[Start of section]

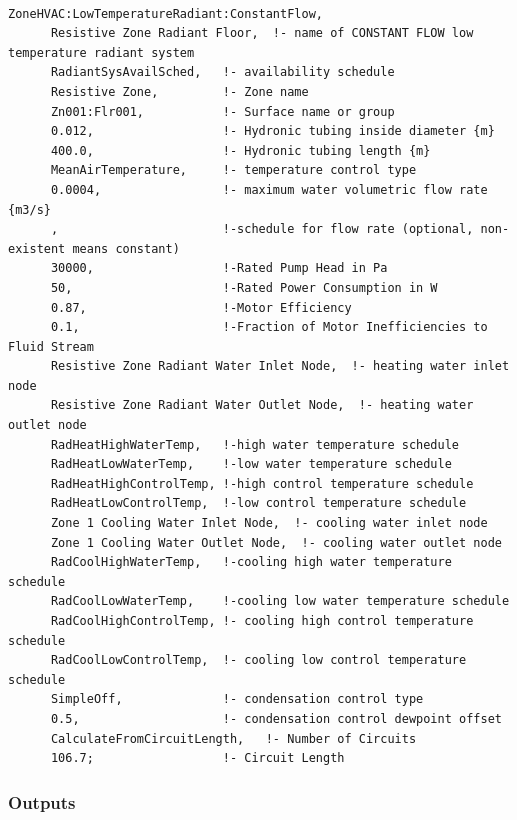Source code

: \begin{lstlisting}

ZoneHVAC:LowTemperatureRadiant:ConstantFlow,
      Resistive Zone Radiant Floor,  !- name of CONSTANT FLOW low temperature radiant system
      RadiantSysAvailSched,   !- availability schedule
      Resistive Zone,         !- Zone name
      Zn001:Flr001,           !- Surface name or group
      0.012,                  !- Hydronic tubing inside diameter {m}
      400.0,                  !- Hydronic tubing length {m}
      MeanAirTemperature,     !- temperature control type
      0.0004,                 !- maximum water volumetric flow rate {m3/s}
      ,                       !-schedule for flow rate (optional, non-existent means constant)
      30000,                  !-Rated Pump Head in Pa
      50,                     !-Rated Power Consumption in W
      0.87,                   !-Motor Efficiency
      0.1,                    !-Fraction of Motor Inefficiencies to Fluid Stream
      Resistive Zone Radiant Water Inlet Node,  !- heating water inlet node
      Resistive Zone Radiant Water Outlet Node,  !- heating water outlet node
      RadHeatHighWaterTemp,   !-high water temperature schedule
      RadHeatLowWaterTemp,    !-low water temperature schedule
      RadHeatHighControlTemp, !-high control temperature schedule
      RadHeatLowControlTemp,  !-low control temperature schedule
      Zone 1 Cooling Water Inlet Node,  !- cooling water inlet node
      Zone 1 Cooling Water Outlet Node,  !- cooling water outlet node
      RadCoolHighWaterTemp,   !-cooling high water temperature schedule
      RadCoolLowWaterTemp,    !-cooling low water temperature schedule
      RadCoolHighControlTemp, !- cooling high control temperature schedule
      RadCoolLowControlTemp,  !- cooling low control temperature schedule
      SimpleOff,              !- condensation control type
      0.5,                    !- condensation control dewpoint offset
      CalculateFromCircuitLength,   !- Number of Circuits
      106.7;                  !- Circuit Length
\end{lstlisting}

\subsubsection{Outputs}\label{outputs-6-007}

[End of section]
[Start of section]

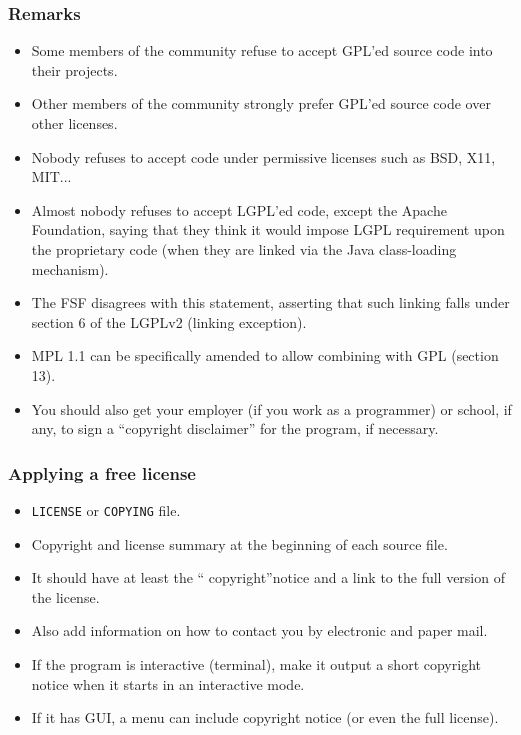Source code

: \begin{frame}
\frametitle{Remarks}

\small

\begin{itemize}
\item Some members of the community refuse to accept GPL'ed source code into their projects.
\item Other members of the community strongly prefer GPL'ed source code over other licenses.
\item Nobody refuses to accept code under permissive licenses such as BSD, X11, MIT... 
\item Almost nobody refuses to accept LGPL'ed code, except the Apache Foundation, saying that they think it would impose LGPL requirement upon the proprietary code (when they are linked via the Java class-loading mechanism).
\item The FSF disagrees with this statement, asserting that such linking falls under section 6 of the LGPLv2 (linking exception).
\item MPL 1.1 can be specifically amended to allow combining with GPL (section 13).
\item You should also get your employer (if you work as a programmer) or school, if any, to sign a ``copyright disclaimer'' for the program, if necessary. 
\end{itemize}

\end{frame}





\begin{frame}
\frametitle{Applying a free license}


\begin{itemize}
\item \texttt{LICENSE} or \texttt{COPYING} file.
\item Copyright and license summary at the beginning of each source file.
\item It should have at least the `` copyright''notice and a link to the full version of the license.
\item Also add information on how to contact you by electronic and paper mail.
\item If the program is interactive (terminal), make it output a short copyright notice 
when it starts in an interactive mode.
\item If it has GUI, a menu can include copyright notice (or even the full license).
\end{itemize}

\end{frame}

[End of section]

What you are asked to do:
The listing above holds a line with "temperature control type" and a line with "non-existent means constant)". Print the stretch from the first through the second, exactly and alone.

Solution to the exercise:
      MeanAirTemperature,     !- temperature control type
      0.0004,                 !- maximum water volumetric flow rate {m3/s}
      ,                       !-schedule for flow rate (optional, non-existent means constant)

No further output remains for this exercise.